■ Exercise details
Although the entries contain pictures, only their text goes into the copy, set down exactly.

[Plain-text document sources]
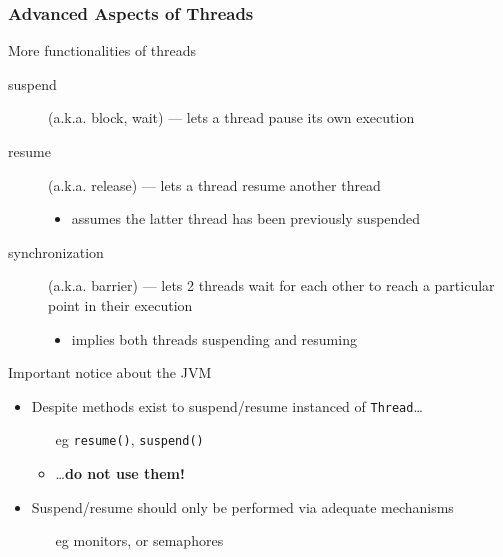 \documentclass[presentation]{beamer}\mode<presentation>{\usetheme{AMSBolognaFC}}
\begin{document}
\begin{frame}[allowframebreaks]
    \frametitle{Advanced Aspects of Threads}



    \begin{exampleblock}{More functionalities of threads}
        \begin{description}
            \item[suspend] (a.k.a. block, wait)  --- lets a thread pause its own execution

            \item[resume] (a.k.a. release) --- lets a thread resume another thread
            \begin{itemize}
                \item assumes the latter thread has been previously suspended
            \end{itemize}

            \item[synchronization] (a.k.a. barrier) --- lets 2 threads wait for each other to reach a particular point in their execution
            \begin{itemize}
                \item implies both threads suspending and resuming
            \end{itemize}
        \end{description}
    \end{exampleblock}

    \begin{alertblock}{Important notice about the JVM}
        \begin{itemize}
            \item Despite methods exist to suspend/resume instanced of \texttt{Thread}\ldots
            \begin{itemize}
                \item[eg] \texttt{resume()}, \texttt{suspend()}
                \item \ldots \textbf{do not use them!}
            \end{itemize}

            \item Suspend/resume should only be performed via adequate mechanisms
            \begin{itemize}
                \item[eg] monitors, or semaphores
            \end{itemize}


\end{itemize}
\end{alertblock}
\end{frame}
\end{document}
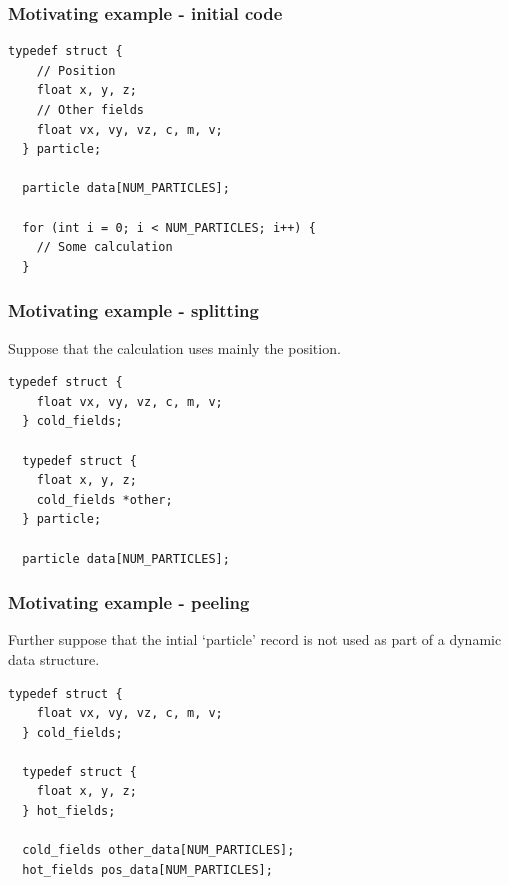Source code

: \begin{frame}[fragile]
\frametitle{Motivating example - initial code}

\begin{lstlisting}[style=Cstyle]
  typedef struct {
    // Position
    float x, y, z;
    // Other fields
    float vx, vy, vz, c, m, v;
  } particle;
  
  particle data[NUM_PARTICLES];
  
  for (int i = 0; i < NUM_PARTICLES; i++) {
    // Some calculation
  }
\end{lstlisting}

\end{frame}


\begin{frame}[fragile]
\frametitle{Motivating example - splitting}

Suppose that the calculation uses mainly the position.

\bigskip

\begin{lstlisting}[style=Cstyle]
  typedef struct {
    float vx, vy, vz, c, m, v;
  } cold_fields;

  typedef struct {
    float x, y, z;
    cold_fields *other;
  } particle;
  
  particle data[NUM_PARTICLES];
\end{lstlisting}

\end{frame}


\begin{frame}[fragile]
\frametitle{Motivating example - peeling}

Further suppose that the intial `particle' record is not used as part of a dynamic data structure.

\begin{lstlisting}[style=Cstyle]
  typedef struct {
    float vx, vy, vz, c, m, v;
  } cold_fields;

  typedef struct {
    float x, y, z;
  } hot_fields;

  cold_fields other_data[NUM_PARTICLES];
  hot_fields pos_data[NUM_PARTICLES];
\end{lstlisting}

\end{frame}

■ Solution for this task
 \documentclass[presentation]{beamer}\mode<presentation>{\usetheme{AMSBolognaFC}}
\begin{document}
\begin{frame}[allowframebreaks]
    \frametitle{Advanced Aspects of Threads}



    \begin{exampleblock}{More functionalities of threads}
        \begin{description}
            \item[suspend] (a.k.a. block, wait)  --- lets a thread pause its own execution

            \item[resume] (a.k.a. release) --- lets a thread resume another thread
            \begin{itemize}
                \item assumes the latter thread has been previously suspended
            \end{itemize}

            \item[synchronization] (a.k.a. barrier) --- lets 2 threads wait for each other to reach a particular point in their execution
            \begin{itemize}
                \item implies both threads suspending and resuming
            \end{itemize}
        \end{description}
    \end{exampleblock}

    \begin{alertblock}{Important notice about the JVM}
        \begin{itemize}
            \item Despite methods exist to suspend/resume instanced of \texttt{Thread}\ldots
            \begin{itemize}
                \item[eg] \texttt{resume()}, \texttt{suspend()}
                \item \ldots \textbf{do not use them!}
            \end{itemize}

            \item Suspend/resume should only be performed via adequate mechanisms
            \begin{itemize}
                \item[eg] monitors, or semaphores
            \end{itemize}


\end{itemize}
\end{alertblock}
\end{frame}
\end{document}
Source code

: \begin{frame}[fragile]
\frametitle{Motivating example - initial code}

\begin{lstlisting}[style=Cstyle]
  typedef struct {
    // Position
    float x, y, z;
    // Other fields
    float vx, vy, vz, c, m, v;
  } particle;
  
  particle data[NUM_PARTICLES];
  
  for (int i = 0; i < NUM_PARTICLES; i++) {
    // Some calculation
  }
\end{lstlisting}

\end{frame}


\begin{frame}[fragile]
\frametitle{Motivating example - splitting}

Suppose that the calculation uses mainly the position.

\bigskip

\begin{lstlisting}[style=Cstyle]
  typedef struct {
    float vx, vy, vz, c, m, v;
  } cold_fields;

  typedef struct {
    float x, y, z;
    cold_fields *other;
  } particle;
  
  particle data[NUM_PARTICLES];
\end{lstlisting}

\end{frame}


\begin{frame}[fragile]
\frametitle{Motivating example - peeling}

Further suppose that the intial `particle' record is not used as part of a dynamic data structure.

\begin{lstlisting}[style=Cstyle]
  typedef struct {
    float vx, vy, vz, c, m, v;
  } cold_fields;

  typedef struct {
    float x, y, z;
  } hot_fields;

  cold_fields other_data[NUM_PARTICLES];
  hot_fields pos_data[NUM_PARTICLES];
\end{lstlisting}

\end{frame}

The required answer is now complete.